Cocoa problematic in Mexico and Opportunities


Mexico has 39,149 cocoa production units, for instance, in the State of Tabasco there are more than 35,000 cocoa farmers, however several of the cocoa farms and productive regions are in a state of neglect and lack of maintenance, there has been lack of support for the cocoa farmers to give them credit for incorporating new technologies to agriculture and to train them to implement sustainable agricultural techniques.


Similarly there is a lack of support for farmers to close their supply chains till they achieve the commercialization of the product.



Due to the lack of capital, credit, technology and training competitiveness has being lost and cocoa production in Mexico has been declining.


In 2005 production was 36,366 tons and in 2006 production fell to 26,705 tons and in 2007 the harvest dropped by another 10% to 23,878 tons and has continued to decline, so Cocoa Mexico Foundation plans to reactivate crops and cocoa production making Mexico one of the leading producers and exporters worldwide, generating income for farmers and their families while protecting the environment.



Per capita consumption of chocolate in Mexico is very low: 550 grams.

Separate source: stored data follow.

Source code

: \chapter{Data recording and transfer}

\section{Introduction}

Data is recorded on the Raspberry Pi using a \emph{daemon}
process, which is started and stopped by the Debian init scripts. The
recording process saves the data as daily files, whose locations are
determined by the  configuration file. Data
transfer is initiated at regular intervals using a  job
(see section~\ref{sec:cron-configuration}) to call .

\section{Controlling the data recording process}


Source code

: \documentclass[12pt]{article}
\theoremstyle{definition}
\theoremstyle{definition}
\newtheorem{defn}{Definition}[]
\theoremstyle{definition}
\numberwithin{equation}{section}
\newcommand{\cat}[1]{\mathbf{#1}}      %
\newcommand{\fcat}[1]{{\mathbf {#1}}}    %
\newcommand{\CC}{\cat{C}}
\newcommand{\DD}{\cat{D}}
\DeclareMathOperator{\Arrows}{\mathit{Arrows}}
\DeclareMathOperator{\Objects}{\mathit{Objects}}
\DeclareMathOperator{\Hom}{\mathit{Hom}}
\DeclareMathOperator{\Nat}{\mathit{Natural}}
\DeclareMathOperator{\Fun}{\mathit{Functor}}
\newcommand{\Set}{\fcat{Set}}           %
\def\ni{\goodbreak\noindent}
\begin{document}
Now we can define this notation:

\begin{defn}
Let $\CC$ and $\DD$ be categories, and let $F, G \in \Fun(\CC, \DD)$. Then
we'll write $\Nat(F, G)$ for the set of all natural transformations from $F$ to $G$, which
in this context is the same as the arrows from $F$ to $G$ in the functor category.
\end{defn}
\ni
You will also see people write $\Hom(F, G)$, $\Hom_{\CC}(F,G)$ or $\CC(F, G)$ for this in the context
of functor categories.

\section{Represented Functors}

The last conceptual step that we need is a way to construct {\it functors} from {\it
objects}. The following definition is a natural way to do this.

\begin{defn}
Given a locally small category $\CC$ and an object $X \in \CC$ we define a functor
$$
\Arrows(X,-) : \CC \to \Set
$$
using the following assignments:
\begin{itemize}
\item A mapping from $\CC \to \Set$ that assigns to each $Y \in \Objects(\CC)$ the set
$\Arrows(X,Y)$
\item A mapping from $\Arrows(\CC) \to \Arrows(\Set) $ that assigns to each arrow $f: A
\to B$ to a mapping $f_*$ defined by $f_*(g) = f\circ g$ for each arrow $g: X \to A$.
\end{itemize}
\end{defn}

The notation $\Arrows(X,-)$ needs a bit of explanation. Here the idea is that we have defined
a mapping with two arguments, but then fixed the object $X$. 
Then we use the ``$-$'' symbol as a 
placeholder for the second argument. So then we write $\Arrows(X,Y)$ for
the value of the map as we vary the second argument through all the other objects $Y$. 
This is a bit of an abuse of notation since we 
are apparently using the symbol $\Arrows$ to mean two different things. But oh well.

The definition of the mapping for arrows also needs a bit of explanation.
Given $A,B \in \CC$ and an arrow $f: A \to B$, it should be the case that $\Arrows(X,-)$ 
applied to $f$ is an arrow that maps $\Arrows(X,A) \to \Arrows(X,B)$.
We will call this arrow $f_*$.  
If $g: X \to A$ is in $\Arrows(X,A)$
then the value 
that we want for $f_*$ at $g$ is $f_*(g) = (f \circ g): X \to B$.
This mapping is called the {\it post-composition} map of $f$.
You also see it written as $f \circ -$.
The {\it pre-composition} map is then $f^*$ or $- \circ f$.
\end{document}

This could increase through consumption campaigns to take advantage of the 25 million people living in the country which represents a huge internal market.

Average crop yields are very low in the country at about 500 kg / ha, compared to Indonesia which are at 950 kg / ha. The poor performance is due to several factors such as:

  • Abandonment of plantations for the low price of the product (low quality, lack of certifications, etc.)
  • Aging trees (approximately 25% of the farms in Tabasco are over 40 years old)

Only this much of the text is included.